>>>
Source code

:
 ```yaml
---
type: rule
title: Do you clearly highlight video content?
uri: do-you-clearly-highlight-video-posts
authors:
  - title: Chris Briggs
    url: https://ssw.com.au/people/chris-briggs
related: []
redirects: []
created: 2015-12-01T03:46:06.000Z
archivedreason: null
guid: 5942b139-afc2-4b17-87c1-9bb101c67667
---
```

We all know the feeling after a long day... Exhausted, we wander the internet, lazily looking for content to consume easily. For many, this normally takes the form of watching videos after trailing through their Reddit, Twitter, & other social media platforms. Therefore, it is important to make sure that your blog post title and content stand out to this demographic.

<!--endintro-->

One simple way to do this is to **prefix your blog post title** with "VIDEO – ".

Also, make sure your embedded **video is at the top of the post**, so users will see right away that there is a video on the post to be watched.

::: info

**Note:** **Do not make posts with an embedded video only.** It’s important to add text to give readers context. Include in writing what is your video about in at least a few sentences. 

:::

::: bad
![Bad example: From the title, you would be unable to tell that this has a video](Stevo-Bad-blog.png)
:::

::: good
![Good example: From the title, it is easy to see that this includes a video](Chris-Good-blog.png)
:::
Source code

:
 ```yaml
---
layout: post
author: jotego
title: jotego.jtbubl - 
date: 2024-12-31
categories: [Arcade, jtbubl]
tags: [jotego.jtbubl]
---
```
<<<
• WHAT THE TASK ASKS:
Across all lines above, count those with the string "this". Only the number is wanted.

• EXERCISE RESULT:
4